So, okay. Here's a couple fun things. A Minnesota court on the Fifth Amendment and compelling fingerprints to unlock a phone. We've been having fun talking about biometric or not. You can't be told to divulge a password that you have memorized because that's clearly testimony. But a fingerprint, it's felt, is not testimonial. And so as we know, courts have recently been using the argument that forcing a person to use their finger to unlock a phone is not afforded Fifth Amendment protection against self-incrimination because using a finger does not qualify as being testimonial.
So a recent case, the State v. Diamond, who was the defendant, was decided just yesterday by this court in Minnesota. Actually it went to appeal. In the original case, the defendant Diamond initially refused to comply. He said, no, I'm not going to let you make me use my finger because I don't want to. The judge...

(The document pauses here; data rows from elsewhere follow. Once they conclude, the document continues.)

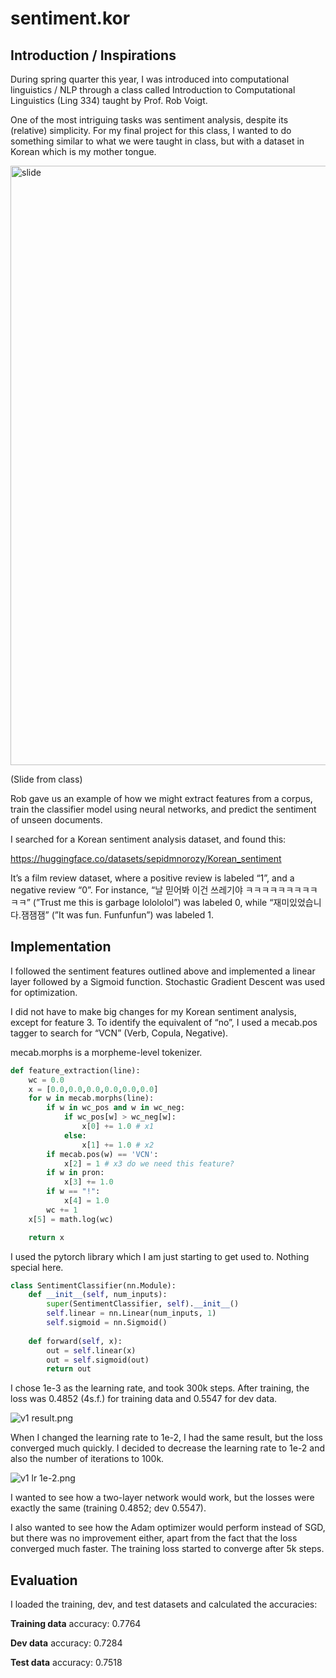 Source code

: # sentiment.kor
## Introduction / Inspirations

During spring quarter this year, I was introduced into computational linguistics / NLP through a class called Introduction to Computational Linguistics (Ling 334) taught by Prof. Rob Voigt. 

One of the most intriguing tasks was sentiment analysis, despite its (relative) simplicity. For my final project for this class, I wanted to do something similar to what we were taught in class, but with a dataset in Korean which is my mother tongue. 

<img width="959" alt="slide" src="https://github.com/sungmogi/sentiment.kor/assets/131221622/1edb7983-4a31-46b8-a441-c3586bb5bae6">

(Slide from class)

Rob gave us an example of how we might extract features from a corpus, train the classifier model using neural networks, and predict the sentiment of unseen documents. 

I searched for a Korean sentiment analysis dataset, and found this:

https://huggingface.co/datasets/sepidmnorozy/Korean_sentiment

It’s a film review dataset, where a positive review is labeled “1”, and a negative review “0”. For instance, “날 믿어봐 이건 쓰레기야 ㅋㅋㅋㅋㅋㅋㅋㅋㅋㅋㅋ” (”Trust me this is garbage lolololol”) was labeled 0, while “재미있었습니다.잼잼잼” (”It was fun. Funfunfun”) was labeled 1.

## Implementation

I followed the sentiment features outlined above and implemented a linear layer followed by a Sigmoid function. Stochastic Gradient Descent was used for optimization. 

I did not have to make big changes for my Korean sentiment analysis, except for feature 3. To identify the equivalent of “no”, I used a mecab.pos tagger to search for “VCN” (Verb, Copula, Negative). 

mecab.morphs is a morpheme-level tokenizer.

```python
def feature_extraction(line):
    wc = 0.0
    x = [0.0,0.0,0.0,0.0,0.0,0.0]
    for w in mecab.morphs(line):
        if w in wc_pos and w in wc_neg:
            if wc_pos[w] > wc_neg[w]:
                x[0] += 1.0 # x1
            else:
                x[1] += 1.0 # x2
        if mecab.pos(w) == 'VCN':
            x[2] = 1 # x3 do we need this feature?
        if w in pron:
            x[3] += 1.0
        if w == "!":
            x[4] = 1.0
        wc += 1
    x[5] = math.log(wc)

    return x
```

I used the pytorch library which I am just starting to get used to. Nothing special here. 

```python
class SentimentClassifier(nn.Module):
    def __init__(self, num_inputs):
        super(SentimentClassifier, self).__init__()
        self.linear = nn.Linear(num_inputs, 1)
        self.sigmoid = nn.Sigmoid()
    
    def forward(self, x):
        out = self.linear(x)
        out = self.sigmoid(out)
        return out
```

I chose 1e-3 as the learning rate, and took 300k steps. After training, the loss was 0.4852 (4s.f.) for training data and 0.5547 for dev data. 

![v1 result.png](https://s3-us-west-2.amazonaws.com/secure.notion-static.com/46ff2f8d-73c0-41f0-a315-7d41f1e0a545/v1_result.png)

When I changed the learning rate to 1e-2, I had the same result, but the loss converged much quickly. I decided to decrease the learning rate to 1e-2 and also the number of iterations to 100k. 

![v1 lr 1e-2.png](https://s3-us-west-2.amazonaws.com/secure.notion-static.com/e23d1ab3-df19-440b-8fed-dc1e5c37f7fc/v1_lr_1e-2.png)

I wanted to see how a two-layer network would work, but the losses were exactly the same (training 0.4852; dev 0.5547).

I also wanted to see how the Adam optimizer would perform instead of SGD, but there was no improvement either, apart from the fact that the loss converged much faster. The training loss started to converge after 5k steps.  

## Evaluation

I loaded the training, dev, and test datasets and calculated the accuracies:

**Training data** accuracy: 0.7764

**Dev data** accuracy: 0.7284

**Test data** accuracy: 0.7518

|Leo: No, you don't have to.|
|Steve: Exactly. The judge explained that using his finger was nontestimonial, so he could not plead the Fifth, and he would be held in contempt of court, probably means put in a cell until he changed his mind, if he refused. So he complied. But then we presume he got a fancier attorney, who came up with another angle, and they appealed that decision. On appeal, Diamond argued that the government had violated his Fifth Amendment rights because the government made Diamond select which finger to use.|
|Leo: Oh, wow. That's not going to - that's interesting.|
|Steve: Specifically, Diamond argued...|
|Leo: So he's testifying by choosing the right finger.|
|Steve: Correct. He had some information that they didn't have.|
|Leo: That's really good. I like it.|
|Steve: Isn't that great? I love that. He said, quote, he "was required to identify for the police which of his fingerprints would open the phone," and that, quote, "this requirement compelled a testimonial communication." So everybody, just keep that in mind. I thought that was very clever. It's like, okay. Yes, I do have fingerprints. But I don't want to tell you which one. And so we're back to something you know.|
|Steve: Very cool. Okay. In March we have the CanSecWest in Vancouver 2017, which is the 17th annual security conference. And part of that is the Pwn2Own competition which is now going to have its 10th year. And, boy, a lot has changed in 10 years. That first year, and we've been covering it because it's always fun and interesting, if nothing else to see how quickly and sadly our browsers that we wish were more secure or, well, we wish they were perfectly secure, how quickly they're just cut through. The first year the prizes were a laptop and $10,000. Whoo, 10 years ago; right? Last year more than $450,000 in cash and prizes were awarded over multiple categories. So a lot of evolution in nine years.|
And very much as we were talking about software and security seven years ago when, "Oh, look, an email macro, how quaint," 10 years ago, for example, a single bug was used, or a vulnerability was used to exploit QuickTime. Last year a significant chain of interconnected vulnerabilities was required to complete a compromise and fully win a category. So everything's been getting more secure, but we've got a lot more people looking at it. And with increasing prize awards and prestige comes a lot more attention.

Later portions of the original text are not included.